Les antichambres du répertoire lyrique sont fort peuplées : toutes ces œuvres rares mais pas inconnues ont leurs postulateurs, qui parviennent à l'occasion à susciter leur représentation, sans rien changer à leur place marginale. Œdipe, le seul opéra de Georges Enesco, fait partie de celles-là depuis sa création en 1936 à l'Opéra de Paris – l'avant-guerre n'est pas un contexte très porteur pour la création musicale en France, a fortiori à l'Opéra. Œuvre de toute une vie, Œdipe souffre cependant du livret impossible d'Edmond Fleg, avec sa versification ampoulée, ses adjectifs surabondants et ses clichés à la pelle. Ne citons que quatre vers : Celui que nous menons aux flammes destructrices/ Fut riche de vertus, de jours et d'or./ Pleurez avec ses fils et les fils de ses fils/ Les lamentations réjouissent les morts. Heureux les non-francophones.
Le livet de Fleg a des conséquences musicales implacables, par les images fausses que le compositeur s'efforce de traduire en musique, mais en multipliant des scènes collectives souvent interminables, et le quatrième acte, qui vient ressasser les principaux paramètres des trois précédents : un compositeur doté d'un sens véritable pour le théâtre ne se laisserait pas aller à tant de bavardage, à tant de pompe cérémonielle.
La musique d'Enesco n'est du reste qu'à peine plus souvent au programme des salles de concert qu'à celui des opéras : ce n'est donc pas seulement le livret qui est ici en cause. L'hellénisme scolaire et poussiéreux de Fleg trouve ses correspondances dans la musique d'Enesco, qui a certes une originalité qui fait sa force, une ambition de complexité, mais tend aussi à parsemer sa partition de marques d'archaïsme ou d'exotisme : ce n'est pas suffisant pour créer un style et une identité musicale capable de porter la tragédie. L'Orchestre philharmonique de Vienne dans la fosse fait de son mieux, avec une enivrante beauté sonore qui tend sans doute un peu à cacher les aspérités de la partition, et Ingo Metzmacher fait ce qu'il peut pour donner du théâtre même là où il manque le plus cruellement : ce n'est pas toujours suffisant.
Il va de soi que le Festival de Salzbourg, aussi loin de Paris que de Bucarest, n'avait jamais songé à monter cette rareté, qui tient lieu cette année d'opéra « moderne » comme le festival en programme au moins un à chaque édition. La meilleure idée de la soirée est certainement d'avoir confié la mise en scène à Achim Freyer : son inspiration est très inégale à l'opéra, allant jusqu'à un formalisme implacable qui assèche les œuvres qu'il monte. Ici, au contraire, sa force poétique se nourrit d'une interprétation sobre de l'œuvre, en deçà de ces bavardages du livret, jusqu'à une force mythologique qui n'a pas besoin de mots.
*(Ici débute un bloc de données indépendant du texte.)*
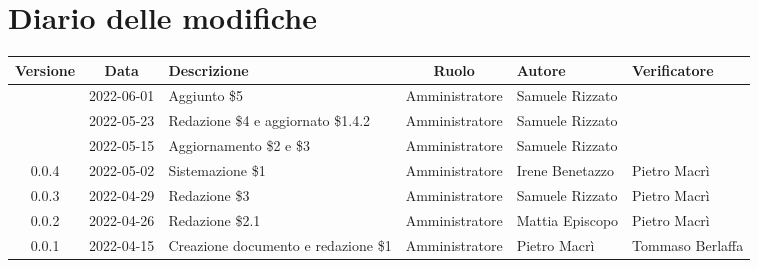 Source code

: \section*{Diario delle modifiche}
	\begin{center}
	\renewcommand{\arraystretch}{1.8} %
	\begin{longtable}{ |c|c|p{8em}|c|m{5em}|m{6em}| }
		\hline
		\textbf{Versione} & \textbf{Data} & \textbf{Descrizione} &  \textbf{Ruolo} &  \textbf{Autore} & \textbf{Verificatore} \\
		\hline
		 & 2022-06-01 & Aggiunto \$5 & Amministratore & Samuele \newline Rizzato & \\
		\hline
		 & 2022-05-23 & Redazione \$4 e aggiornato \$1.4.2 & Amministratore & Samuele \newline Rizzato & \\
		\hline
		 & 2022-05-15 & Aggiornamento \$2 e \$3 & Amministratore & Samuele \newline Rizzato & \\
		\hline
		0.0.4 & 2022-05-02 & Sistemazione \$1 & Amministratore & Irene \newline Benetazzo & Pietro \newline Macrì\\
		\hline
		0.0.3 & 2022-04-29 & Redazione \$3 & Amministratore & Samuele \newline Rizzato & Pietro \newline Macrì\\
		\hline
		0.0.2 & 2022-04-26 & Redazione \$2.1 & Amministratore & Mattia \newline Episcopo & Pietro \newline Macrì\\
		\hline
		0.0.1 & 2022-04-15 & Creazione documento e redazione \$1 & Amministratore & Pietro \newline Macrì & Tommaso \newline Berlaffa\\
		\hline
	\end{longtable}
	\end{center}
	\newpage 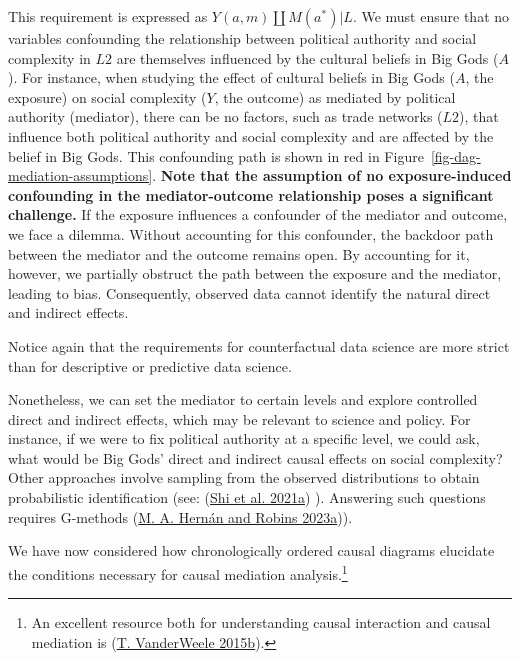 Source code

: \documentclass[
  singlecolumn]{report}
\begin{document}
This requirement is expressed as \(Y(a,m) \coprod M(a^*) | L\). We must
ensure that no variables confounding the relationship between political
authority and social complexity in \(L2\) are themselves influenced by
the cultural beliefs in Big Gods (\(A\)). For instance, when studying
the effect of cultural beliefs in Big Gods (\(A\), the exposure) on
social complexity (\(Y\), the outcome) as mediated by political
authority (mediator), there can be no factors, such as trade networks
(\(L2\)), that influence both political authority and social complexity
and are affected by the belief in Big Gods. This confounding path is
shown in red in Figure~\ref{fig-dag-mediation-assumptions}. \textbf{Note
that the assumption of no exposure-induced confounding in the
mediator-outcome relationship poses a significant challenge.} If the
exposure influences a confounder of the mediator and outcome, we face a
dilemma. Without accounting for this confounder, the backdoor path
between the mediator and the outcome remains open. By accounting for it,
however, we partially obstruct the path between the exposure and the
mediator, leading to bias. Consequently, observed data cannot identify
the natural direct and indirect effects.

Notice again that the requirements for counterfactual data science are
more strict than for descriptive or predictive data science.

Nonetheless, we can set the mediator to certain levels and explore
controlled direct and indirect effects, which may be relevant to science
and policy. For instance, if we were to fix political authority at a
specific level, we could ask, what would be Big Gods' direct and
indirect causal effects on social complexity? Other approaches involve
sampling from the observed distributions to obtain probabilistic
identification (see: (\protect\hyperlink{ref-shi2021}{Shi et al. 2021a})
). Answering such questions requires G-methods
(\protect\hyperlink{ref-hernuxe1n2023a}{M. A. Hernán and Robins
2023a})).

We have now considered how chronologically ordered causal diagrams
elucidate the conditions necessary for causal mediation
analysis.\footnote{An excellent resource both for understanding causal
  interaction and causal mediation is
  (\protect\hyperlink{ref-vanderweele2015}{T. VanderWeele 2015b}).}
\end{document}
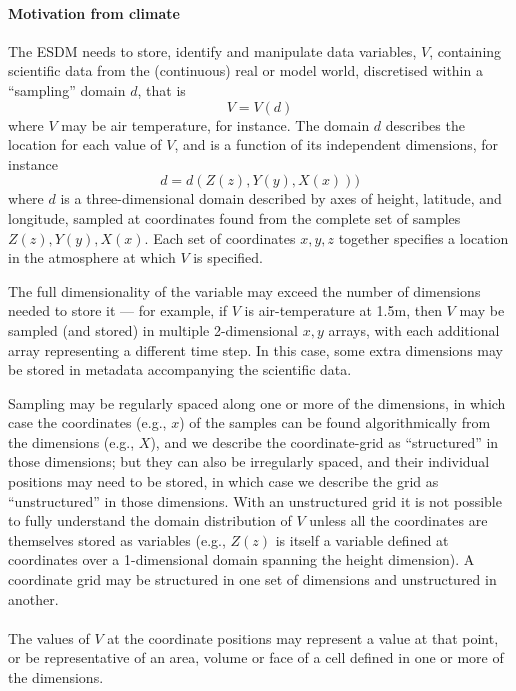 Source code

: \paragraph{Motivation from climate}



The ESDM needs to store, identify and manipulate data variables,  $V$, containing scientific data from the (continuous) real or model world, discretised within a ``sampling'' domain $d$, that is
\[V=V(d)\]
where $V$ may be air temperature, for instance. The domain $d$ describes the location for each value of $V$, and is a function of its independent dimensions, for instance
\[d = d(Z(z), Y(y), X(x)))\]
where $d$ is a three-dimensional domain described by axes of height, latitude, and longitude, sampled at coordinates found from the complete set of samples $Z(z),Y(y),X(x)$.
Each set of coordinates $x,y,z$  together specifies a location in the atmosphere at which $V$ is specified.



The full dimensionality of the variable may exceed the number of dimensions needed to store it --- for example, if $V$ is air-temperature at 1.5m, then $V$ may be sampled (and stored) in multiple 2-dimensional $x,y$ arrays, with each additional array representing a different time step.
In this case, some extra dimensions may be stored in metadata accompanying the scientific data.



Sampling may be regularly spaced along one or more of the dimensions, in which case the coordinates (e.g., $x$) of the samples can be found algorithmically from the dimensions (e.g., $X$), and we describe the coordinate-grid as ``structured'' in those dimensions; but they can also be irregularly spaced, and their individual positions may need to be stored, in which case we describe the grid as ``unstructured'' in those dimensions.
With an unstructured grid it is not possible to fully understand the domain distribution of $V$ unless all the coordinates are themselves stored as variables (e.g., $Z(z)$ is itself a variable defined at coordinates over a 1-dimensional domain spanning the height dimension).  A coordinate grid may be structured in one set of dimensions and unstructured in another.

\paragraph{}The values of $V$ at the coordinate positions may represent a value at that point, or be representative of an area, volume or face of a cell defined in one or more of the dimensions.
La Felsenreitschule, avec son cadre contraint par les arcades du rocher et sa scène toute en longueur, est un cadre difficile pour les metteurs en scène. Peter Sellars y a réussi en 2017 une Clémence de Titus sublime, mais Krzysztof Warlikowski, saisi par l'horreur du vide, y a échoué l'an passé avec les Bassarides de Henze. Freyer, metteur en scène et décorateur, n'a que faire d'une narration linéaire, et moins encore peut-être d'un symbolisme univoque. La scène est à peine couverte de quelques projections – seul Œdipe, d'abord sous la forme d'un bébé-marionnette, puis sous sa forme adulte, est au centre de la scène, que les autres personnages parcourent selon les besoins ; seul le palais royal à droite constitue un élément figuratif. L'essentiel se passe dans les arcades de l'ancien manège d'équitation, où apparaissent le Grand prêtre, Créon, Antigone et d'autres. Antigone rejoint ensuite son père sur la scène ; à la fin du spectacle, elle réapparaît à la porte du palais où la tragédie avait frappé ses parents : Edmond Fleg a beau prescrire une réconciliation, la tragédie n'est jamais finie. Le style coloré, enfantin, de Freyer, la cohabitation d'une grande noirceur et de taches de couleurs, la poésie du faune placé tout le spectacle dans les hauteurs de la salle, tout ceci donne au mythe d'Œdipe tout son mystère, toute sa polysémie, toute sa violence, tout ce que l'œuvre elle-même peine à susciter.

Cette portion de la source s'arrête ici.